Wednesday, September 14, 2005

One-fourth of Guantanamo prisoners on hunger strike

Reuters

One-fourth of Guantanamo prisoners on hunger strike

MIAMI (Reuters) - Nearly one-fourth of the prisoners at the U.S. military's Guantanamo base in Cuba are on a hunger strike to protest their indefinite detention, and 18 are being force-fed in a hospital, a military spokesman said on Tuesday.

The hunger strike began on August 8 and 128 prisoners have since joined, said Sgt. Justin Behrens, a spokesman for the task force running the Guantanamo prison.

"They want to be tried or set free," Behrens said by telephone from Guantanamo.

The Guantanamo prison holds about 505 foreign terrorism suspects, many of them captured during the U.S. war in Afghanistan that followed the September 11, 2001, attacks.

Some have been held at Guantanamo since the prison camp opened in January 2002, but only four have been charged with crimes and none have been tried.

Behrens said the number refusing food and water fluctuated, with prisoners joining and dropping out of the hunger strike.

"Most of the people that started it are off now," he said.

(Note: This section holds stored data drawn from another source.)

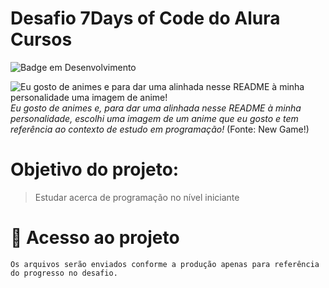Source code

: <h1>Desafio 7Days of Code do Alura Cursos</h1>

![Badge em Desenvolvimento](https://img.shields.io/static/v1?label=STATUS&message=EM%20DESENVOLVIMENTO&color=yellow&style=flat-square)

![Eu gosto de animes e para dar uma alinhada nesse README à minha personalidade uma imagem de anime!](https://user-images.githubusercontent.com/113362701/191972283-8770cc39-ff65-4fce-ab60-bb7352c60328.jpg)
*Eu gosto de animes e, para dar uma alinhada nesse README à minha personalidade, escolhi uma imagem de um anime que eu gosto e tem referência ao contexto de estudo em programação!* (Fonte: New Game!)


<h1>Objetivo do projeto:</h1>

>Estudar acerca de programação no nível iniciante

<h1>📁 Acesso ao projeto</h1>

```
Os arquivos serão enviados conforme a produção apenas para referência do progresso no desafio.
```
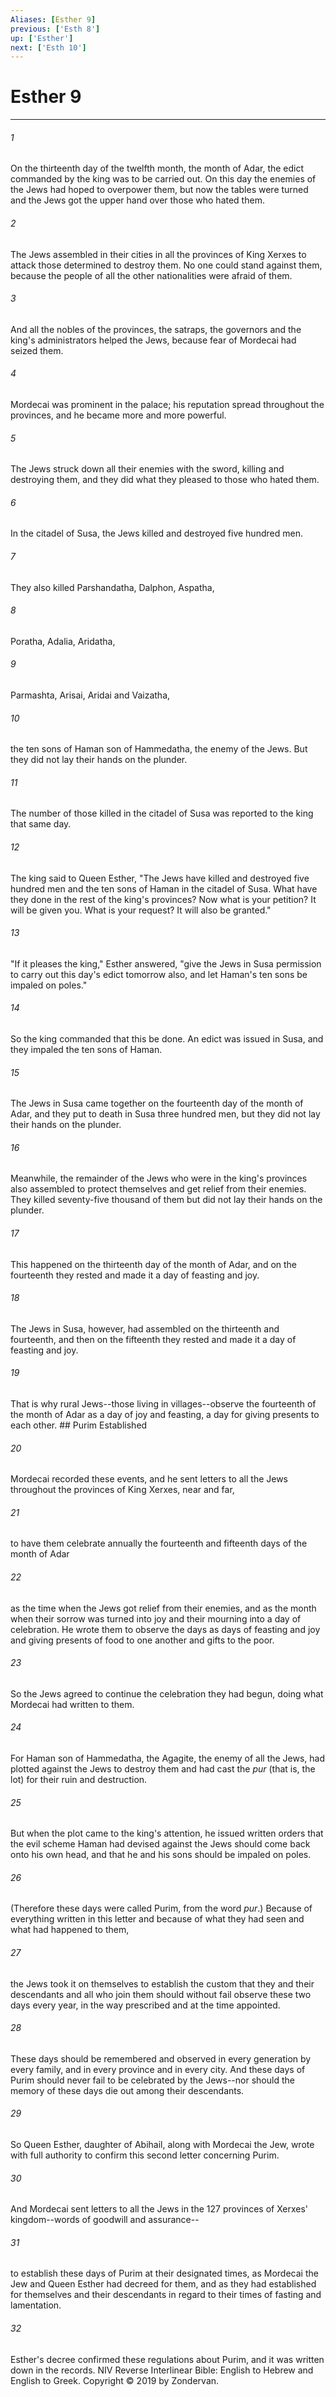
 ```yaml
---
Aliases: [Esther 9]
previous: ['Esth 8']
up: ['Esther']
next: ['Esth 10']
---
```

# Esther 9

***


###### 1 
On the thirteenth day of the twelfth month, the month of Adar, the edict commanded by the king was to be carried out. On this day the enemies of the Jews had hoped to overpower them, but now the tables were turned and the Jews got the upper hand over those who hated them. 

###### 2 
The Jews assembled in their cities in all the provinces of King Xerxes to attack those determined to destroy them. No one could stand against them, because the people of all the other nationalities were afraid of them. 

###### 3 
And all the nobles of the provinces, the satraps, the governors and the king's administrators helped the Jews, because fear of Mordecai had seized them. 

###### 4 
Mordecai was prominent in the palace; his reputation spread throughout the provinces, and he became more and more powerful. 

###### 5 
The Jews struck down all their enemies with the sword, killing and destroying them, and they did what they pleased to those who hated them. 

###### 6 
In the citadel of Susa, the Jews killed and destroyed five hundred men. 

###### 7 
They also killed Parshandatha, Dalphon, Aspatha, 

###### 8 
Poratha, Adalia, Aridatha, 

###### 9 
Parmashta, Arisai, Aridai and Vaizatha, 

###### 10 
the ten sons of Haman son of Hammedatha, the enemy of the Jews. But they did not lay their hands on the plunder. 

###### 11 
The number of those killed in the citadel of Susa was reported to the king that same day. 

###### 12 
The king said to Queen Esther, "The Jews have killed and destroyed five hundred men and the ten sons of Haman in the citadel of Susa. What have they done in the rest of the king's provinces? Now what is your petition? It will be given you. What is your request? It will also be granted." 

###### 13 
"If it pleases the king," Esther answered, "give the Jews in Susa permission to carry out this day's edict tomorrow also, and let Haman's ten sons be impaled on poles." 

###### 14 
So the king commanded that this be done. An edict was issued in Susa, and they impaled the ten sons of Haman. 

###### 15 
The Jews in Susa came together on the fourteenth day of the month of Adar, and they put to death in Susa three hundred men, but they did not lay their hands on the plunder. 

###### 16 
Meanwhile, the remainder of the Jews who were in the king's provinces also assembled to protect themselves and get relief from their enemies. They killed seventy-five thousand of them but did not lay their hands on the plunder. 

###### 17 
This happened on the thirteenth day of the month of Adar, and on the fourteenth they rested and made it a day of feasting and joy. 

###### 18 
The Jews in Susa, however, had assembled on the thirteenth and fourteenth, and then on the fifteenth they rested and made it a day of feasting and joy. 

###### 19 
That is why rural Jews--those living in villages--observe the fourteenth of the month of Adar as a day of joy and feasting, a day for giving presents to each other. ## Purim Established 

###### 20 
Mordecai recorded these events, and he sent letters to all the Jews throughout the provinces of King Xerxes, near and far, 

###### 21 
to have them celebrate annually the fourteenth and fifteenth days of the month of Adar 

###### 22 
as the time when the Jews got relief from their enemies, and as the month when their sorrow was turned into joy and their mourning into a day of celebration. He wrote them to observe the days as days of feasting and joy and giving presents of food to one another and gifts to the poor. 

###### 23 
So the Jews agreed to continue the celebration they had begun, doing what Mordecai had written to them. 

###### 24 
For Haman son of Hammedatha, the Agagite, the enemy of all the Jews, had plotted against the Jews to destroy them and had cast the _pur_ (that is, the lot) for their ruin and destruction. 

###### 25 
But when the plot came to the king's attention, he issued written orders that the evil scheme Haman had devised against the Jews should come back onto his own head, and that he and his sons should be impaled on poles. 

###### 26 
(Therefore these days were called Purim, from the word _pur_.) Because of everything written in this letter and because of what they had seen and what had happened to them, 

###### 27 
the Jews took it on themselves to establish the custom that they and their descendants and all who join them should without fail observe these two days every year, in the way prescribed and at the time appointed. 

###### 28 
These days should be remembered and observed in every generation by every family, and in every province and in every city. And these days of Purim should never fail to be celebrated by the Jews--nor should the memory of these days die out among their descendants. 

###### 29 
So Queen Esther, daughter of Abihail, along with Mordecai the Jew, wrote with full authority to confirm this second letter concerning Purim. 

###### 30 
And Mordecai sent letters to all the Jews in the 127 provinces of Xerxes' kingdom--words of goodwill and assurance-- 

###### 31 
to establish these days of Purim at their designated times, as Mordecai the Jew and Queen Esther had decreed for them, and as they had established for themselves and their descendants in regard to their times of fasting and lamentation. 

###### 32 
Esther's decree confirmed these regulations about Purim, and it was written down in the records. NIV Reverse Interlinear Bible: English to Hebrew and English to Greek. Copyright © 2019 by Zondervan.
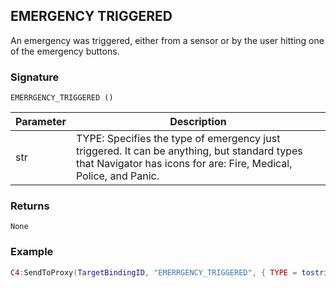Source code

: ## EMERGENCY TRIGGERED

An emergency was triggered, either from a sensor or by the user hitting one of the emergency buttons.


### Signature

`EMERRGENCY_TRIGGERED ()`


| Parameter | Description |
| --- | --- |
| str | TYPE: Specifies the type of emergency just triggered.  It can be anything, but standard types that Navigator has icons for are: Fire, Medical, Police, and Panic. |



### Returns

`None`


### Example

```lua
C4:SendToProxy(TargetBindingID, "EMERRGENCY_TRIGGERED", { TYPE = tostring(FIRE) }, "NOTIFY")
```
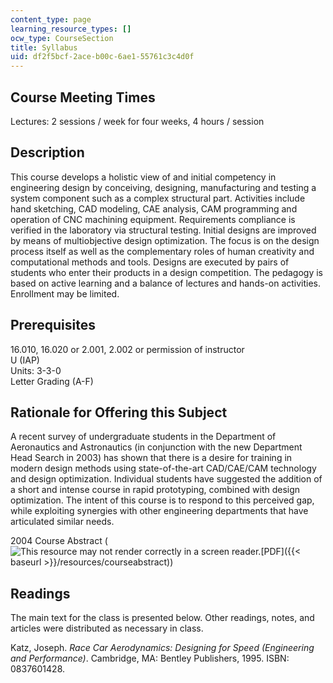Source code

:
 ```yaml
---
content_type: page
learning_resource_types: []
ocw_type: CourseSection
title: Syllabus
uid: df2f5bcf-2ace-b00c-6ae1-55761c3c4d0f
---
```


Course Meeting Times
--------------------

Lectures: 2 sessions / week for four weeks, 4 hours / session

Description
-----------

This course develops a holistic view of and initial competency in engineering design by conceiving, designing, manufacturing and testing a system component such as a complex structural part. Activities include hand sketching, CAD modeling, CAE analysis, CAM programming and operation of CNC machining equipment. Requirements compliance is verified in the laboratory via structural testing. Initial designs are improved by means of multiobjective design optimization. The focus is on the design process itself as well as the complementary roles of human creativity and computational methods and tools. Designs are executed by pairs of students who enter their products in a design competition. The pedagogy is based on active learning and a balance of lectures and hands-on activities. Enrollment may be limited.

Prerequisites
-------------

16.010, 16.020 or 2.001, 2.002 or permission of instructor  
U (IAP)  
Units: 3-3-0  
Letter Grading (A-F)

Rationale for Offering this Subject
-----------------------------------

A recent survey of undergraduate students in the Department of Aeronautics and Astronautics (in conjunction with the new Department Head Search in 2003) has shown that there is a desire for training in modern design methods using state-of-the-art CAD/CAE/CAM technology and design optimization. Individual students have suggested the addition of a short and intense course in rapid prototyping, combined with design optimization. The intent of this course is to respond to this perceived gap, while exploiting synergies with other engineering departments that have articulated similar needs.

2004 Course Abstract (![This resource may not render correctly in a screen reader.](/images/inacessible.gif)[PDF]({{< baseurl >}}/resources/courseabstract))

Readings
--------

The main text for the class is presented below. Other readings, notes, and articles were distributed as necessary in class.

Katz, Joseph. _Race Car Aerodynamics: Designing for Speed (Engineering and Performance)_. Cambridge, MA: Bentley Publishers, 1995. ISBN: 0837601428.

Eighteen were in the hospital at the Camp Delta prison, where 13 were being fed via nasal tubes and five were being fed intravenously to keep them alive, he said.

Attorneys for the Guantanamo Bay prisoners argued in a federal appeals court in Washington last week that the detainees should have a chance to prove in court that they had been mistakenly labeled as "enemy combatants" and have been unlawfully detained.

"They are on a hunger strike because they want a hearing in court with a lawyer of their own. They are willing to starve themselves to death," said attorney Gita Gutierrez with the Center for Constitutional Rights, who represented some British prisoners since released from Guantanamo.

The Bush administration has held that the prisoners are not entitled to any constitutional due process rights because they are being held outside the United States and that the United States has the right to hold them in perpetuity.

The appeals court was not expected to rule until next year, and its decision was likely to be appealed to the U.S. Supreme Court.

The Pentagon said 246 prisoners had been sent home from Guantanamo since the prison operation began, with some freed and some transferred for detention in their home countries.

Most recently, an Afghan prisoner was sent home on Monday. The U.S. military would not identify him but Afghan state television said the man was Mullah Abdul Salam Zaeef, the former Taliban ambassador to Pakistan.

He became the Taliban's spokesman after the September 11 attacks and held regular news conferences at his Islamabad embassy at which he tried to convince the world the Taliban's guest, Osama bin Laden, was not responsible.